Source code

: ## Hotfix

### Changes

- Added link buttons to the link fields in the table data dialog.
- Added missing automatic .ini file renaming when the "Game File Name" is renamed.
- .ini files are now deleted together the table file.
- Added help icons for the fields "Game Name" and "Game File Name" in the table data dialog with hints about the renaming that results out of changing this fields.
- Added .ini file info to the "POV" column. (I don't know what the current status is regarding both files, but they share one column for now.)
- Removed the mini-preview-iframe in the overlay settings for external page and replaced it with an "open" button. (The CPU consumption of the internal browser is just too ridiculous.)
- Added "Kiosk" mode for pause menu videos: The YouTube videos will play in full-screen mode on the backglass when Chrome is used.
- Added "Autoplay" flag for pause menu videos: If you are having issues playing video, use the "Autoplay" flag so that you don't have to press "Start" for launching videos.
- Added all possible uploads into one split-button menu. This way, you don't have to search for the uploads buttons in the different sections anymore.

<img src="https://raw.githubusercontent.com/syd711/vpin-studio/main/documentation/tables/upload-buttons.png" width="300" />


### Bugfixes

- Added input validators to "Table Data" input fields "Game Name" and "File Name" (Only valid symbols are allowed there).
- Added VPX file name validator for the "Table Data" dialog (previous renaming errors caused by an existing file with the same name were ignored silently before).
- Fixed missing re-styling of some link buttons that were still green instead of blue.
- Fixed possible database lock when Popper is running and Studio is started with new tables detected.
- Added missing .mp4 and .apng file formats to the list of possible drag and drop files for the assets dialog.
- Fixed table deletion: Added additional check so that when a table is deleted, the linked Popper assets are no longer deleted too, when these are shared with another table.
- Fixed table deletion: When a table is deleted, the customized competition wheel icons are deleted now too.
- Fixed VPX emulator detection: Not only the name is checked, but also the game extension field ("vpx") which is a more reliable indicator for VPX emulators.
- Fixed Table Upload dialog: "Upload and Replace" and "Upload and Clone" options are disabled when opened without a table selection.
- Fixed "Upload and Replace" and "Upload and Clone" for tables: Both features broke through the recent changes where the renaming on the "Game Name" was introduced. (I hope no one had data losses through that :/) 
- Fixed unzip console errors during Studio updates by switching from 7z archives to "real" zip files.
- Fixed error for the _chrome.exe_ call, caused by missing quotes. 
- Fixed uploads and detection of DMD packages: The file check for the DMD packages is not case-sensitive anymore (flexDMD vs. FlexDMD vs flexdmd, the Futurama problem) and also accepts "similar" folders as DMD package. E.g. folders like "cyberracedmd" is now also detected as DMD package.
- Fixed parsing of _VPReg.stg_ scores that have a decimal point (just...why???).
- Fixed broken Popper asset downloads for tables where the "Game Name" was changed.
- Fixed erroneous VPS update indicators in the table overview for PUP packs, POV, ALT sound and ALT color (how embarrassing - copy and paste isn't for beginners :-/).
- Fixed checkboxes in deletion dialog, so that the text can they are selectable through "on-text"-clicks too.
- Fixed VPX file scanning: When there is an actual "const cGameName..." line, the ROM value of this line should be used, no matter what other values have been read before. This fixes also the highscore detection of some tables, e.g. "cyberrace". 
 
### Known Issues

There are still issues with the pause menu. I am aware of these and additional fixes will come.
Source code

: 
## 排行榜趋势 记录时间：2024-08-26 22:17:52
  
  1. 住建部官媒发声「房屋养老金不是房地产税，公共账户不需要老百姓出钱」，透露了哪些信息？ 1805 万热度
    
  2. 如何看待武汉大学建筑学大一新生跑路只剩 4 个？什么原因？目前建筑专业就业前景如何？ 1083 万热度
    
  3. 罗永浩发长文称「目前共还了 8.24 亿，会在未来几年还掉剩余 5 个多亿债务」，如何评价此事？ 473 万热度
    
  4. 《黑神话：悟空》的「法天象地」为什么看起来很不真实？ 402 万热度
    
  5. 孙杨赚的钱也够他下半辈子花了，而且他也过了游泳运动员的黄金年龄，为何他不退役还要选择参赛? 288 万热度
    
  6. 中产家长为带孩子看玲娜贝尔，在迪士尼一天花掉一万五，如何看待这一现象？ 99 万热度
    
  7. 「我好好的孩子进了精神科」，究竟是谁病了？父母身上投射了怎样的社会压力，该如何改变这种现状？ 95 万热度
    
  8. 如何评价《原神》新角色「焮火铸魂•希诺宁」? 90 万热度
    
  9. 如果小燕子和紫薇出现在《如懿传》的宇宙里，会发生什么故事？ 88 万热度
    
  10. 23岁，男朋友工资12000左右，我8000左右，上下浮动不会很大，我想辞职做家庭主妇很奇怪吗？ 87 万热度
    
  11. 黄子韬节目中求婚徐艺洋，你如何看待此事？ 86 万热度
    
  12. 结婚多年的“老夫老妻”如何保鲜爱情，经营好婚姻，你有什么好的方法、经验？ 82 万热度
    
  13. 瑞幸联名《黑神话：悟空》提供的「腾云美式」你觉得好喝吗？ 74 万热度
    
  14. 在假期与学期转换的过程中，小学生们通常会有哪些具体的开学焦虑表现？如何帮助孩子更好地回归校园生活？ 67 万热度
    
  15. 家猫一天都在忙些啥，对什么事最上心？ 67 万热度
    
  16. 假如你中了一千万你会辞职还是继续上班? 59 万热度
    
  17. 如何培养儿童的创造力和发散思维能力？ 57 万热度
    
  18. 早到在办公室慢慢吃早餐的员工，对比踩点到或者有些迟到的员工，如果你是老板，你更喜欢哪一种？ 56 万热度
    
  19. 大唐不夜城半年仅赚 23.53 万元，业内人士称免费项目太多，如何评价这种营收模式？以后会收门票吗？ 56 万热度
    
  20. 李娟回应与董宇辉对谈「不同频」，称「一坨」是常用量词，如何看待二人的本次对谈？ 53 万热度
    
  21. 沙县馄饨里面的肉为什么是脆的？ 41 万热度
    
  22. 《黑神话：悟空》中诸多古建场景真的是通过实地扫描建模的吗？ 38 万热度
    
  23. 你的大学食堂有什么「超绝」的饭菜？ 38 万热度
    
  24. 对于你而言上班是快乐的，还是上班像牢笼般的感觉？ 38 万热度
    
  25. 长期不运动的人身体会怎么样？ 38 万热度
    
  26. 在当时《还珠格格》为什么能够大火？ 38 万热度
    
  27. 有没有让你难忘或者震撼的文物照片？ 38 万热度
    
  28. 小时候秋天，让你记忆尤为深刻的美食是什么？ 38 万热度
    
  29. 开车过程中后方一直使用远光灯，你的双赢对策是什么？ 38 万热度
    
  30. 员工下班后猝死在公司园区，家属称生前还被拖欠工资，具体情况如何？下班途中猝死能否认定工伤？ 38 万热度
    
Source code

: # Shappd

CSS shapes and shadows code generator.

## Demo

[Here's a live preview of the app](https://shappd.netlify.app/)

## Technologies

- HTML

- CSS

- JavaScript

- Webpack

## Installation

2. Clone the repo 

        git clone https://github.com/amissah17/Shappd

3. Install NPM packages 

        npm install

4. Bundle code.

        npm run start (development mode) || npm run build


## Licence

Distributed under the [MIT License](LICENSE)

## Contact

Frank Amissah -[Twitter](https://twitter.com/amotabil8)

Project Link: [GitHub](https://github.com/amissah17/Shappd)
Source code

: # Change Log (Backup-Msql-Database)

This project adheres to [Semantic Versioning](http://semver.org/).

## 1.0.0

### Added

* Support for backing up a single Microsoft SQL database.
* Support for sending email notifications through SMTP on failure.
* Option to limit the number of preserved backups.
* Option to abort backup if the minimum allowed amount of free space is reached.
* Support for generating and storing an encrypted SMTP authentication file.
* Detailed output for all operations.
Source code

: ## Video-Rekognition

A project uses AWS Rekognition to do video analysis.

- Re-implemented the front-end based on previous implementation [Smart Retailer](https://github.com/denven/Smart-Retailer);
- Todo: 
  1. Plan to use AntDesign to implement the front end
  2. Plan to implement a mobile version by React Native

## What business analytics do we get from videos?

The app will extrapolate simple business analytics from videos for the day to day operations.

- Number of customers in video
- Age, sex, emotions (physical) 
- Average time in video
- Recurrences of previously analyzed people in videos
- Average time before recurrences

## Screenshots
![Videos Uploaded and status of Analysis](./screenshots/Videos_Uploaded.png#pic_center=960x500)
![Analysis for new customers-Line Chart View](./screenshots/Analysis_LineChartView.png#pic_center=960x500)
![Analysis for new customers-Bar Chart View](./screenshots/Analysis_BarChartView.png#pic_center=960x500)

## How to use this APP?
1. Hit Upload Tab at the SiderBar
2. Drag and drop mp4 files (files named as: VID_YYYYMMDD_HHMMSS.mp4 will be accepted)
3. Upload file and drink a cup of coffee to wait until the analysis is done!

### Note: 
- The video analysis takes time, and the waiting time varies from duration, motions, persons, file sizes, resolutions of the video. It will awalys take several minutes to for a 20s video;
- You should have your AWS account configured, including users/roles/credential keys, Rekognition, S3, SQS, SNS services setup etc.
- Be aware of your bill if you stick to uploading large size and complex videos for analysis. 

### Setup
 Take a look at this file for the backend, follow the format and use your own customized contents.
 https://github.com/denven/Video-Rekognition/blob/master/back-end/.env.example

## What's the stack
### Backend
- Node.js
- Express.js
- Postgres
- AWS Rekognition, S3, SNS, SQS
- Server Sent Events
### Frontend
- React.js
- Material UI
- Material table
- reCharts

..........

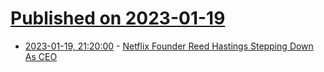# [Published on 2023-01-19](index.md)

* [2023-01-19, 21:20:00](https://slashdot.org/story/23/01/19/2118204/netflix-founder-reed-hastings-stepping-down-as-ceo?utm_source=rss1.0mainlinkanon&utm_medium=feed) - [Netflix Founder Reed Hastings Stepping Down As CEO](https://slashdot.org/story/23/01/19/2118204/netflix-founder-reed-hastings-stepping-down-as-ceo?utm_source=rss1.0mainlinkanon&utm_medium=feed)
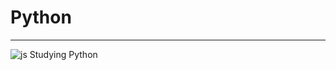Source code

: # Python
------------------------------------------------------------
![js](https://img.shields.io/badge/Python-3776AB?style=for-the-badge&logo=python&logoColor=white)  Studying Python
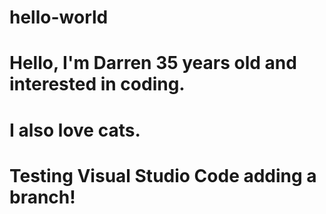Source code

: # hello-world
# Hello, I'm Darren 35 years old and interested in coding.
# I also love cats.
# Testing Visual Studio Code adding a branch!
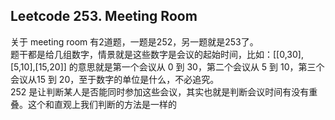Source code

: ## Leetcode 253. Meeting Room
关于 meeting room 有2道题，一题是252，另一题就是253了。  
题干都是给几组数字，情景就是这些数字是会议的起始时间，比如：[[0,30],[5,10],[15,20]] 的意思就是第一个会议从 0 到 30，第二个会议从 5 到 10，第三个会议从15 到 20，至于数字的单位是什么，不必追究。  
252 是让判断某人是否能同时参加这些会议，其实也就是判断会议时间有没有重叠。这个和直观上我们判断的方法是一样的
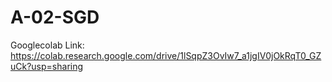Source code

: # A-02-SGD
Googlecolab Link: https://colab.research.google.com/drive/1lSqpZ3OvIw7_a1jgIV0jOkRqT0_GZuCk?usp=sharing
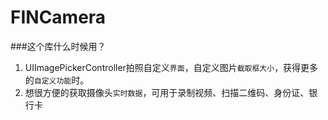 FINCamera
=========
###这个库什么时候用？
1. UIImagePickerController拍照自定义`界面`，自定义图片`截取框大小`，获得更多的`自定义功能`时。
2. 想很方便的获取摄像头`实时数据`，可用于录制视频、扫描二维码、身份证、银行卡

..........

> [YOUR TASK]
All lines above between those holding "4. Bundle code." and "of preserved backups.", inclusive, must be set down unchanged, and no other line may be included.

> [RESPONSE BOX]
4. Bundle code.

        npm run start (development mode) || npm run build


## Licence

Distributed under the [MIT License](LICENSE)

## Contact

Frank Amissah -[Twitter](https://twitter.com/amotabil8)

Project Link: [GitHub](https://github.com/amissah17/Shappd)
Source code

: # Change Log (Backup-Msql-Database)

This project adheres to [Semantic Versioning](http://semver.org/).

## 1.0.0

### Added

* Support for backing up a single Microsoft SQL database.
* Support for sending email notifications through SMTP on failure.
* Option to limit the number of preserved backups.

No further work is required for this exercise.